Docker Desktop – Required to build and run your Airflow environment locally using containers.
Code editor, e.g Visual Studio Code – For writing DAGs, editing configuration files, and running terminal commands.
Python 3.8+ – Airflow DAGs and helper scripts are written in Python. Make sure Python is installed and available in your terminal or command prompt.
AWS CLI – We’ll use this later in part two of this tutorial to authenticate, manage AWS services, and deploy resources from the command line. Run aws configure after installing to set it up.

Running Airflow Using Docker

Alright, now that we’ve got our tools ready, let’s get Airflow up and running on your machine.

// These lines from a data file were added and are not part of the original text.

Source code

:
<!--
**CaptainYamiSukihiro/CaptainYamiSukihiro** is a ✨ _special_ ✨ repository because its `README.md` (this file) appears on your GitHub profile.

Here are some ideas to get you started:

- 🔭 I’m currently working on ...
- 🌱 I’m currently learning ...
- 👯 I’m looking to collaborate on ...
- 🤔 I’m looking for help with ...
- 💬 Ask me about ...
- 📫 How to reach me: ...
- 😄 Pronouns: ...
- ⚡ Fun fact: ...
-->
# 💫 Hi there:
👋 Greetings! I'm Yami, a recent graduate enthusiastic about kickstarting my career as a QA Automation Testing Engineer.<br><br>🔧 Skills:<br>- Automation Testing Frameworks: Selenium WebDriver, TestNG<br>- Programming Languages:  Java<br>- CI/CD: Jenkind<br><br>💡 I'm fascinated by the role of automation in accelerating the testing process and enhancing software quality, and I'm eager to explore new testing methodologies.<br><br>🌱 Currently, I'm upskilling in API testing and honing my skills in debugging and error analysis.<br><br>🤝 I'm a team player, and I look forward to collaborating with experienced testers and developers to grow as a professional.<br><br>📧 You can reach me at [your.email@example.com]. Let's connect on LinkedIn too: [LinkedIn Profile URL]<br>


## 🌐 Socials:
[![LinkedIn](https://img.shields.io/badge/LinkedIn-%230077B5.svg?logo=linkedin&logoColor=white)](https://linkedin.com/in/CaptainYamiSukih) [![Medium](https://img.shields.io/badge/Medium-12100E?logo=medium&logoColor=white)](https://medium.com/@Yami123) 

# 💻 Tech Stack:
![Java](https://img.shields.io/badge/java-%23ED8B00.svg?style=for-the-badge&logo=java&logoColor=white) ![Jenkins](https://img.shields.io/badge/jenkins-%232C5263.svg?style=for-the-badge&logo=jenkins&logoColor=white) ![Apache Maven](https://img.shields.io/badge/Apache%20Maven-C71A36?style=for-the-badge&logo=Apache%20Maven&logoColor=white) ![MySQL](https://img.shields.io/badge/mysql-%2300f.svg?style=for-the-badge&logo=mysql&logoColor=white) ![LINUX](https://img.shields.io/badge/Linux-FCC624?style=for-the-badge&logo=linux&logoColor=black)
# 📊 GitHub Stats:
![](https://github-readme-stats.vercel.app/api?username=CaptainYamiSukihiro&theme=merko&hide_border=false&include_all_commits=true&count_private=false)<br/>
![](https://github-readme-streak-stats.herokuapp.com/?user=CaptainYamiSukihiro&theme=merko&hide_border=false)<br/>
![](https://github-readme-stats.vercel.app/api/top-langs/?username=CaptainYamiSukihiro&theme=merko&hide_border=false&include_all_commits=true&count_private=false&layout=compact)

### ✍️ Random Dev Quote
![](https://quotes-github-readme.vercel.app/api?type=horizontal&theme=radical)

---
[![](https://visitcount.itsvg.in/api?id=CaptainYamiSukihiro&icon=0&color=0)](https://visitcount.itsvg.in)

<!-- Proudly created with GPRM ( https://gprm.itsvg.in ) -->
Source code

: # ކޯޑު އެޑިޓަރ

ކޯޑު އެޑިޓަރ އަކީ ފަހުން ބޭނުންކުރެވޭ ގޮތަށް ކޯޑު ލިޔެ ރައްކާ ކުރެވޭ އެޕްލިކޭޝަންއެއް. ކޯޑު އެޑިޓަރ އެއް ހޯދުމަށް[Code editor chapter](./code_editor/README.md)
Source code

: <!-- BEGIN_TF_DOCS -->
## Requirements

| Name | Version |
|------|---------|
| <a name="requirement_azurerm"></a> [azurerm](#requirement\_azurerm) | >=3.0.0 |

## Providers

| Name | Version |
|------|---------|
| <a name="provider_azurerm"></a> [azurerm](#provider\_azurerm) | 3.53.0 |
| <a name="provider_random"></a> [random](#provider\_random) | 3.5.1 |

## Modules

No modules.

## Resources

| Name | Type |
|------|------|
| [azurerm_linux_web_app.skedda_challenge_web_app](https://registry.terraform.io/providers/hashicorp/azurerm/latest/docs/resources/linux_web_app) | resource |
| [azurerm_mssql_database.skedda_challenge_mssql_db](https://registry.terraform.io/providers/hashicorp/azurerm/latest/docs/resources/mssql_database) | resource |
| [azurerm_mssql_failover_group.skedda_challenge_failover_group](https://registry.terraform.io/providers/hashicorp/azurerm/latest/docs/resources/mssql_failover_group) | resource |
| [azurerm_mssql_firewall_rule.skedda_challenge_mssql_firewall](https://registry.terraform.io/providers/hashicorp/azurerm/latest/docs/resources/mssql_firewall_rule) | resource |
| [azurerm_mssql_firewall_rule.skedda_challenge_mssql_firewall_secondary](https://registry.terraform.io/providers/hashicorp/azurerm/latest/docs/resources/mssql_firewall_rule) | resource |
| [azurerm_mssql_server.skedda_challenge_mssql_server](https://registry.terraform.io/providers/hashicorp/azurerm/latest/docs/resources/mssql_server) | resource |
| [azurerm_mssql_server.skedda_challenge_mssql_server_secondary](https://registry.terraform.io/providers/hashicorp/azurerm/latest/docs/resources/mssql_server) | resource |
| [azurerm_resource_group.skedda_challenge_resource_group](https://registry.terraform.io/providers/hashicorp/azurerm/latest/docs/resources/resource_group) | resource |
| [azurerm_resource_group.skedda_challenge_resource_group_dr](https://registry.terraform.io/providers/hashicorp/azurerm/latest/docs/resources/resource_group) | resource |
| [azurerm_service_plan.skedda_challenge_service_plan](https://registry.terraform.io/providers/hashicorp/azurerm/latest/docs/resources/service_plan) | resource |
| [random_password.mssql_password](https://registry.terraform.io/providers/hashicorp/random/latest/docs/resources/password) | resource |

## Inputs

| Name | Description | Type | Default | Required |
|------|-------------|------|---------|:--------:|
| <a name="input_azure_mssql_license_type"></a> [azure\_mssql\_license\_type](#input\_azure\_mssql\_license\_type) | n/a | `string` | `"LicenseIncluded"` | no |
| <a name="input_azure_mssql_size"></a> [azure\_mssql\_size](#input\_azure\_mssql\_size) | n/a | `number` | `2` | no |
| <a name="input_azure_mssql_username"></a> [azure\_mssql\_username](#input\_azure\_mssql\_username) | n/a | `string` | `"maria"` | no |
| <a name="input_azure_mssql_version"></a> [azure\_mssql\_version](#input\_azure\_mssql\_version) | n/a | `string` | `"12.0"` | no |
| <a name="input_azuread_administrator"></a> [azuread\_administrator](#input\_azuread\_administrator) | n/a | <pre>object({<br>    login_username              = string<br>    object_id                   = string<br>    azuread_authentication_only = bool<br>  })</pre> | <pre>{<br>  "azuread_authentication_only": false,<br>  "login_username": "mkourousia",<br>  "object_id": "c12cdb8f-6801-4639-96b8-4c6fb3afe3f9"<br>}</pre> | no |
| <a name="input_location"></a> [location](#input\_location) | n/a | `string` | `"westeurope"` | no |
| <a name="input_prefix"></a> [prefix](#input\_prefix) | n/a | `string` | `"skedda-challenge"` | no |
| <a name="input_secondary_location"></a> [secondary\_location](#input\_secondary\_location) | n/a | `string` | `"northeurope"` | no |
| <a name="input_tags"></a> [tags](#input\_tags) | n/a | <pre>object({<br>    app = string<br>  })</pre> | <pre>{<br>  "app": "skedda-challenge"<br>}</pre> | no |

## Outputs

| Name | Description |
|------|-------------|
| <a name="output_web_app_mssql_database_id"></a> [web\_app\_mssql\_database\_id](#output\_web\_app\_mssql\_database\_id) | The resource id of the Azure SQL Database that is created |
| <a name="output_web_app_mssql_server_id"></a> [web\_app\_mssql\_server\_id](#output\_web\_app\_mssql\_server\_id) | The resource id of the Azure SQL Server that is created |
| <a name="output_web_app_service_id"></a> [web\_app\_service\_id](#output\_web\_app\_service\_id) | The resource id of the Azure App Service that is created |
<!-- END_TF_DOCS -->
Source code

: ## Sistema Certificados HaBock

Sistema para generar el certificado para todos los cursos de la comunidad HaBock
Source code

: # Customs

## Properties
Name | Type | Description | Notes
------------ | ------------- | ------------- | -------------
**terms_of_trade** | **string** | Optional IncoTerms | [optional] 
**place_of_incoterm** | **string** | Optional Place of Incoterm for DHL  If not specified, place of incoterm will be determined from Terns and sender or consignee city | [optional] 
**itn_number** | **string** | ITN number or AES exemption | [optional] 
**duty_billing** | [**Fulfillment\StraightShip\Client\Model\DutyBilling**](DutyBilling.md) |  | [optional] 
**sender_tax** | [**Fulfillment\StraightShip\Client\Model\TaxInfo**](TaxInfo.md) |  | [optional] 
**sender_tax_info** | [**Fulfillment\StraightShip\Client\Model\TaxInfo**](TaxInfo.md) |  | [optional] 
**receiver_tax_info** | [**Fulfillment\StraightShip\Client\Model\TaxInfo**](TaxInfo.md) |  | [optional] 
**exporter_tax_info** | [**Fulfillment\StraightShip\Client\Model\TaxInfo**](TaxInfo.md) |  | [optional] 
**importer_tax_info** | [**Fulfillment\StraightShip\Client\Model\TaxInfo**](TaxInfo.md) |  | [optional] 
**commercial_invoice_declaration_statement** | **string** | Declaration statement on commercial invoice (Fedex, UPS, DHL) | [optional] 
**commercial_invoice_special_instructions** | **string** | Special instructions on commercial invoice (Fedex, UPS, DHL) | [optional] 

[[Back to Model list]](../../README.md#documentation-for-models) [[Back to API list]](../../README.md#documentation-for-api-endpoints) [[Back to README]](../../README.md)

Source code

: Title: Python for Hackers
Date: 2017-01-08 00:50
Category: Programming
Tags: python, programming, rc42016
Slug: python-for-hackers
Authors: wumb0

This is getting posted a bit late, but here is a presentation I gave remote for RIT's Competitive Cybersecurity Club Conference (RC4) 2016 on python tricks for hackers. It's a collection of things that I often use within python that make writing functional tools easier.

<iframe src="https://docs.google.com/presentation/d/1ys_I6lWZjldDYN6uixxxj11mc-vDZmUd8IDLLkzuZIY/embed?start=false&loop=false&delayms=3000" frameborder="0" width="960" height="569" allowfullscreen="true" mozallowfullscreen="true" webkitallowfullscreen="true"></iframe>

We’ll use Docker Compose, which acts like a conductor for all the Airflow services — it ensures everything (the scheduler, API server, database, DAG processor, triggerer) starts together and can communicate properly.

And don’t worry — this setup is lightweight and perfect for local development and testing. Later on, we’ll move the entire pipeline to the cloud. ****

What Is Docker?

Docker is a platform that lets you package applications and their dependencies into portable, isolated environments called containers. These containers run consistently on any system, so your Airflow setup will behave the same whether you’re on Windows, macOS, or Linux.

Why Are We Using Docker?

Have you ever installed a tool or Python package that worked perfectly… until you tried it on another machine?

That’s exactly why we’re using Docker. It keeps everything — code, dependencies, config — inside isolated containers so your Airflow project works the same no matter where you run it.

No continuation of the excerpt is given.